They say money can't buy love or happiness, but using money wisely can really improve your quality of life.

Here are some of my personal best practices:

1. Just saving it
Putting away money in a savings account wasn't just good for my financial health, it was good for my mental and physical wellbeing as well.

By tracking and taking action to eliminate or substitute wasteful expenses I was able to save an additional 10% of my monthly salary, which added up quickly.

Lea & I have a little money in property and financial investments, but it wasn't until my personal savings account started growing that I felt more at peace and less stressed.

Having some investments are in themselves pretty positive and important, but it's not as liquid as cash, so mentally the feeling of security does not translate as well.

Growing a cash account until it can sustain you for at least a year in case you lose your job or have an emergency should not be looked upon lightly.
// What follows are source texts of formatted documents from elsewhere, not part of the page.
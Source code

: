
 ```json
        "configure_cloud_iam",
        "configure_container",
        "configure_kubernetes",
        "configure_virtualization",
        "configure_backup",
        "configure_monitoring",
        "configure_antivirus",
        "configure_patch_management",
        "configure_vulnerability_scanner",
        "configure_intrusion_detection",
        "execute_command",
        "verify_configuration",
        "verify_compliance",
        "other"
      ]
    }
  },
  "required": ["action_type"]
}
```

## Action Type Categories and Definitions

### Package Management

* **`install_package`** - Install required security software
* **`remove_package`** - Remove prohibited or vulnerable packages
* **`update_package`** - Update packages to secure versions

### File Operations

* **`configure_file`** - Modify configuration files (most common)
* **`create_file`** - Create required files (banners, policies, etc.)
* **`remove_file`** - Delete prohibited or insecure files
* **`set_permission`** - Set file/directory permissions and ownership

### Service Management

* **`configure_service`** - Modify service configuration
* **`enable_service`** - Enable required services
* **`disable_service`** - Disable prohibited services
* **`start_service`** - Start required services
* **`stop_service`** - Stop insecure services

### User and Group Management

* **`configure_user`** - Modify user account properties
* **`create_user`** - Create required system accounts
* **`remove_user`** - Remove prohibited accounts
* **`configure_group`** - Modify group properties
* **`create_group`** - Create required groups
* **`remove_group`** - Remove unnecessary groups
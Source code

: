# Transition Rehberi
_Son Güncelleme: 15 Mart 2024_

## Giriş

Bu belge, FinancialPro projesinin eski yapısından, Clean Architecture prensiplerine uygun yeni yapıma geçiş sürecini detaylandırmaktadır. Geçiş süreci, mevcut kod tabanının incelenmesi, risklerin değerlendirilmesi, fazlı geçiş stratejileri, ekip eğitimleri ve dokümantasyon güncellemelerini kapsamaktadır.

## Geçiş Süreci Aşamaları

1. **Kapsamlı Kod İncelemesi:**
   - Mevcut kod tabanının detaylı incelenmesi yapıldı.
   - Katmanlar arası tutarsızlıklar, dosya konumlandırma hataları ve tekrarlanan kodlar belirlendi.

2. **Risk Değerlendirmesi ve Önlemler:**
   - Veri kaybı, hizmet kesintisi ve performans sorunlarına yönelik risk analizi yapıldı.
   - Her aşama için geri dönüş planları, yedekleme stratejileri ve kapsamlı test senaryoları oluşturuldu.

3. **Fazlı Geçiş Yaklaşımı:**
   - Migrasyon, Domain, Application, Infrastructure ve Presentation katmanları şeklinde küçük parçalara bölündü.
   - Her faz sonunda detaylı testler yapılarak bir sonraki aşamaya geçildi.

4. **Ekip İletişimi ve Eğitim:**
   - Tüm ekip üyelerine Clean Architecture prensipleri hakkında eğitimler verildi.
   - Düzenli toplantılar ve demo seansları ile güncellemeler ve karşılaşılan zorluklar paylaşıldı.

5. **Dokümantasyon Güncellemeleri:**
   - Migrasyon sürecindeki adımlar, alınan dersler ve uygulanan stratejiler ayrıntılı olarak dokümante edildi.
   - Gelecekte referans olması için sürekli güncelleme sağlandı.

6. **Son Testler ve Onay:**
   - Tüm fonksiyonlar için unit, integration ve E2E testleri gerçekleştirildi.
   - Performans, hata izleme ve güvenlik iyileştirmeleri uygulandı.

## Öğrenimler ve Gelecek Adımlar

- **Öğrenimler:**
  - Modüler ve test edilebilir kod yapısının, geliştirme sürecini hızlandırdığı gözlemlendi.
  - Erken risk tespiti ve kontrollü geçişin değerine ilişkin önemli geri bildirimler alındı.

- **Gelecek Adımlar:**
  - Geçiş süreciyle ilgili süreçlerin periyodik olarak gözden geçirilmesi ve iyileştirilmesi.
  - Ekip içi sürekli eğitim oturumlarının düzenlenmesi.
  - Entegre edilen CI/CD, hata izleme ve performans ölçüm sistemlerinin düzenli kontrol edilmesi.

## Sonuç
Oftentimes I'll log into my online account just to take a look and see how I'm doing and try to figure out how much more I can save each month.  It feels like a warm comfortable safety blanket ;)

2. Spending on others
Science has proven that we feel happiest when we spend small amounts of money on people that we care about.

Here are some examples:
- Buying your friends & family tea/coffee/wine/a nice meal/ all of the above
- Buying your dog or cat (or pets belonging to family & friends) some nice treats
- Donating a small amount each month to a charity you care about
- Insurance plan for kids/spouse/loved ones

3. Using money as a time multiplier
Money can be spent in such a way that helps us automate tasks or free up large amounts of time for other things.

Certain ways that spending some money can help to save time in the long run:
- Getting a robotic vacuum cleaner ( I haven't bought one yet but probably soon)
- Some basic fitness equipment for home workouts
- Those fancy elastic shoelaces that come with a pull tab so that I don't have to ever tie my shoelaces again
- Drip coffee device and two Thermos bottles (I brew us each a large flask of coffee in the morning and we take it to work. Saves us the trouble of buying coffee plus we don't need to eat breakfast)

Note: I try not to spend any money on stuff that will end up taking up more of my time instead of freeing it up in the long-term. In 2016 I cancelled our satellite TV.  We currently don't have a broadband subscription and we don't use Netflix, iFlix, Spotify etc.